Splash down

The holidays have officially begun!

The two week winter trial of stamina, perseverance, patience and cognitive functioning kicked off this afternoon in fine style.

As promised after school kicked out the girl and I headed off to the outdoor skating rink amid a mild gale and spitting rain. Thankfully for me the rink is set up among the sheds and potted plants of a large local garden centre and is pretty small and just for fun, or so they say.

The last time I laced a set of ice skates I was still in my teens, still had all the bone a person should have and had no metal plates and screws holding me together. The girl asked for one of those push along seal skating aids, I took a look at the £4 fee and grandly told her that she didn’t need a seal, she had me. I then did an impression of a seal. The girl was not impressed but the young man in the ticket booth said it was a fantastic seal impression.

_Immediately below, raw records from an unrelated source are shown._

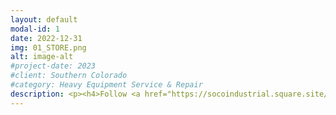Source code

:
 ```yaml
---
layout: default
modal-id: 1
date: 2022-12-31
img: 01_STORE.png
alt: image-alt
#project-date: 2023
#client: Southern Colorado
#category: Heavy Equipment Service & Repair
description: <p><h4>Follow <a href="https://socoindustrial.square.site/">this link</a> to be redirected to our online store.</h4></p><p>Browse our services and the common hydraulic and pneumatic parts we stock. Order online and we'll deliver to the Cañon City/Florence area the following day. Outside this area and we'll use UPS or FedEx to ship the parts the following business day after the order is received.</p> <p>If you order a Lube Service through our online store, be sure to schedule it by calling or texting (719) 877-5139. Or you can email us at: admin@socoindustrial.com. Or you can use our <a href="https://calendly.com/socoindustrial/">online calendar</a> to schedule your service. 
---
```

As soon as my skate hit the ice I knew I was in a bit of trouble I had completely overlooked the fact that ice is slippery, ice with a few millimeters of water on top because, hey, this is southern England in December what do you really expect, is I find even more slippy. I am often unable to keep my balance while standing in shoes on a flat carpeted floor. This was not going to end well I realised.

The girl and I started to do laps while clinging for dear life onto the fencing. The girl, having learnt her passive aggression from the master made comments about how good the seals where, look that Dad is pushing two seals at once and I could have held onto it too it I had wanted. I still refused to pay £4 for the use of one. I would shortly regret that decision.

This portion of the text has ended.